2.2.3 Algorithms for corrosion rate prediction model

Six machine learning algorithms (RF, MLP, RR, KNN, LR, and SVM) were selected to construct a predictive model for the effect of elements on steel corrosion rate. As an integrated learning algorithm comprising a collection of multiple decision trees, RF can make predictions by majority voting oraveraging. MLP learns weight parameters from training data to be able to approximate nonlinear functions for complex pattern recognition and prediction in a variety of tasks. RR prevents overfitting by introducing L2 regularization terms to handle multicollinearity problems. KNN determines the relationship between features by searching for nearest neighbors, mainly used to solve regression problems. LR uses a logistic function (sigmoid function) to map a linear combination of features to a probability range between 0 and 1. SVM with linear kernel constructs regression models by finding the maximum margin, which is suitable for both regression and classification tasks, with strong generalization properties. Banded linear kernel is one of the variants. The mechanisms of all the above models can be found in literatures (Cai et al. 2020; Ramprasad et al. 2017; Xu et al. 2023). The open source Python module Scikit-learn was used to implement machine learning (Pedregosa et al. 2011).

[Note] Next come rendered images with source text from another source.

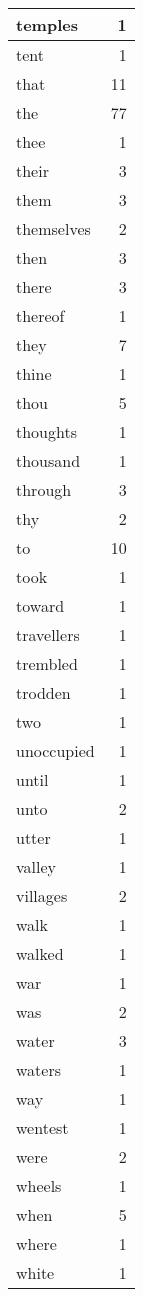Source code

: \begin{center}
\begin{longtable}{l|r}
temples & 1\\ \hline 
tent & 1\\ \hline 
that & 11\\ \hline 
the & 77\\ \hline 
thee & 1\\ \hline 
their & 3\\ \hline 
them & 3\\ \hline 
themselves & 2\\ \hline 
then & 3\\ \hline 
there & 3\\ \hline 
thereof & 1\\ \hline 
they & 7\\ \hline 
thine & 1\\ \hline 
thou & 5\\ \hline 
thoughts & 1\\ \hline 
thousand & 1\\ \hline 
through & 3\\ \hline 
thy & 2\\ \hline 
to & 10\\ \hline 
took & 1\\ \hline 
toward & 1\\ \hline 
travellers & 1\\ \hline 
trembled & 1\\ \hline 
trodden & 1\\ \hline 
two & 1\\ \hline 
unoccupied & 1\\ \hline 
until & 1\\ \hline 
unto & 2\\ \hline 
utter & 1\\ \hline 
valley & 1\\ \hline 
villages & 2\\ \hline 
walk & 1\\ \hline 
walked & 1\\ \hline 
war & 1\\ \hline 
was & 2\\ \hline 
water & 3\\ \hline 
waters & 1\\ \hline 
way & 1\\ \hline 
wentest & 1\\ \hline 
were & 2\\ \hline 
wheels & 1\\ \hline 
when & 5\\ \hline 
where & 1\\ \hline 
white & 1\\ \hline 

\end{longtable}
\end{center}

2.3 Model construction process

Spearman’s correlation analysis was used to evaluate the correlation between each feature and corrosion rate. Regression analysis was performed using the RF algorithm model and the features were ranked in order of importance. The SHAP method was also used to visually demonstrate the effect of features on the corrosion rate of low alloy steels (Liu and Li 2023). The feasibility of machine learning in corrosion data mining was demonstrated through the above steps. The original dataset was divided into a training set (for optimizing the corrosion rate model) and a testing set (for characterizing the model prediction accuracy) with several different division ratios (i.e. 40 %, 50 %, 60 %, 70 %, and 80 % of the training set data, and the rest of the test set data). K-fold cross validation technique was used to improve training effectiveness. The prediction performance of above machine learning models (RF, MLP, RR, KNN, LR and SVM) was compared. Finally, the generalization ability of the model was demonstrated by comparing the predictions of the model with several sets of newly collected corrosion rate data.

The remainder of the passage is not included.